## The problem:
State the number of lines in the following data that include the word "rest", with no other text.

## Data records:
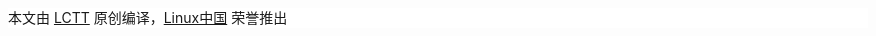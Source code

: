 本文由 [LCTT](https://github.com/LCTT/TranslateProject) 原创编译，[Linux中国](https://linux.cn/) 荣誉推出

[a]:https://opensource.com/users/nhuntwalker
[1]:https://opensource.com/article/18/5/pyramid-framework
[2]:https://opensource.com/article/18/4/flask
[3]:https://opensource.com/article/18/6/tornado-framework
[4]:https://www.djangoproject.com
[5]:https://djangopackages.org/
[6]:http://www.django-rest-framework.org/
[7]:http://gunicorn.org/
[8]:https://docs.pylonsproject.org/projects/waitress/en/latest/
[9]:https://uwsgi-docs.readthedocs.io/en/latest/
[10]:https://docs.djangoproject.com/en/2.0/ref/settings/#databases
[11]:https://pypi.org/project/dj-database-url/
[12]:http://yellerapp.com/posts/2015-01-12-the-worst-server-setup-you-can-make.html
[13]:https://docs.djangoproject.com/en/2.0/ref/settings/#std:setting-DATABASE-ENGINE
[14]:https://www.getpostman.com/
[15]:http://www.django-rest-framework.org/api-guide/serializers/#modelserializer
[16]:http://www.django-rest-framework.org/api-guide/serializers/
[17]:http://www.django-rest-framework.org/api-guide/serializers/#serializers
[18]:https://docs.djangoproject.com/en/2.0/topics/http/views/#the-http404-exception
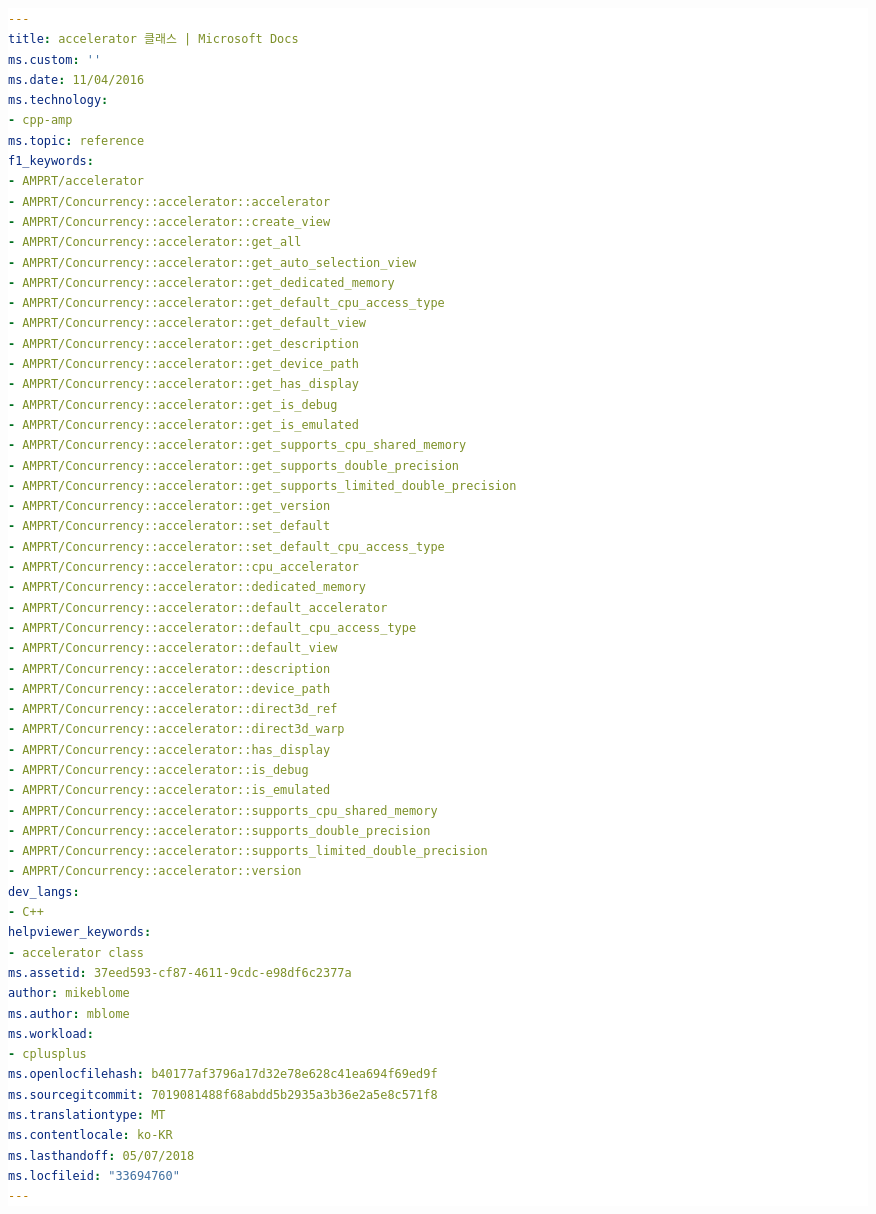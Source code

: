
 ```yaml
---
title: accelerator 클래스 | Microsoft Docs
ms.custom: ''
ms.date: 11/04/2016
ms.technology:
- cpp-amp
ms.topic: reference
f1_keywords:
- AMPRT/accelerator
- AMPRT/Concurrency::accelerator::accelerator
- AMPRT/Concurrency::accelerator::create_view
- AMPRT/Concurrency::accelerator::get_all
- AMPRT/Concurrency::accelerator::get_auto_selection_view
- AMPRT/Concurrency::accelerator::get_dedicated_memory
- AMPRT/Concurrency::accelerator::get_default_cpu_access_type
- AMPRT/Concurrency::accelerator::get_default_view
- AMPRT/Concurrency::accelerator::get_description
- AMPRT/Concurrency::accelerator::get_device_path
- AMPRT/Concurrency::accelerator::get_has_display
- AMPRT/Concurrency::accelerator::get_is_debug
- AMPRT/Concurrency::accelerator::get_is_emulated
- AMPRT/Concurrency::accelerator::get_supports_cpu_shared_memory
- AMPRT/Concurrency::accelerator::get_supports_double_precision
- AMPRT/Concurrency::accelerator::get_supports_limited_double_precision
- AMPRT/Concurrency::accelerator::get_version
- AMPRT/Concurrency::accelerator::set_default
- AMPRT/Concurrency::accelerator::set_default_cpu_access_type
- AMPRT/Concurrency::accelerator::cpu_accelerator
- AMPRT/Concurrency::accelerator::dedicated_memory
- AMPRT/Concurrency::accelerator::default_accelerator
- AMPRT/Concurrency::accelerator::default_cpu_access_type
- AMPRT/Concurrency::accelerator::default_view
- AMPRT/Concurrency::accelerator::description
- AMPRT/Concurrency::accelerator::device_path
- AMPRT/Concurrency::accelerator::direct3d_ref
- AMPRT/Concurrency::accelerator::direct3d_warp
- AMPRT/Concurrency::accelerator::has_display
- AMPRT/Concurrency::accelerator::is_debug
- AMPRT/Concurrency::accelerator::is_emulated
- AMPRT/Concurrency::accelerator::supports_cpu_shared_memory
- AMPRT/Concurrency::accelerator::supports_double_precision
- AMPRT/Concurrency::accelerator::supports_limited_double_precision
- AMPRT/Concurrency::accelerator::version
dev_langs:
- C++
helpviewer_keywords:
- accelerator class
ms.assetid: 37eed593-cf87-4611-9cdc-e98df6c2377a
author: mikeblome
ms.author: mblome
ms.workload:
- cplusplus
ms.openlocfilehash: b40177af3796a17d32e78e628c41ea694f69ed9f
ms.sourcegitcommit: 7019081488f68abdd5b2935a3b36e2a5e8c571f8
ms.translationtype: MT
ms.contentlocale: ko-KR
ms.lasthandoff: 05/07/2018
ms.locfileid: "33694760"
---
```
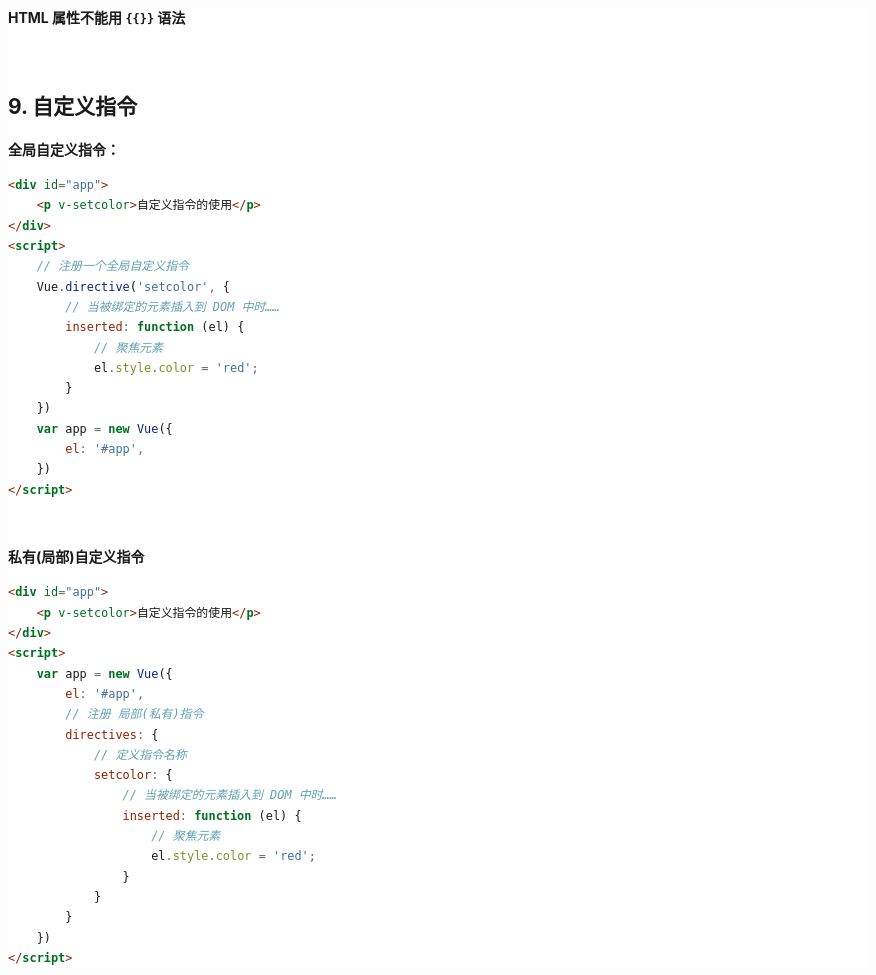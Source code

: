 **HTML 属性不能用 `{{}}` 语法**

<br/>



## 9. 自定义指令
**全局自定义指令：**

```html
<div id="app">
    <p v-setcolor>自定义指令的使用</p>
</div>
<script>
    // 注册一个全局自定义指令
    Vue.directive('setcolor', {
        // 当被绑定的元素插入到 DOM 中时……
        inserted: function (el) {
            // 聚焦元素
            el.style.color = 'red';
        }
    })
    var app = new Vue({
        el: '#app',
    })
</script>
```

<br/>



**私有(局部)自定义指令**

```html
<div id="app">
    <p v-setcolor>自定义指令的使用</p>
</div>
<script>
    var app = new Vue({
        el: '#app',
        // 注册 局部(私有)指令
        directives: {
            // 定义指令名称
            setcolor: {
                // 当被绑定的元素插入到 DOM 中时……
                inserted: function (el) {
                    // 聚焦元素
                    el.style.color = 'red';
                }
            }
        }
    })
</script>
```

## Solution for this problem:
4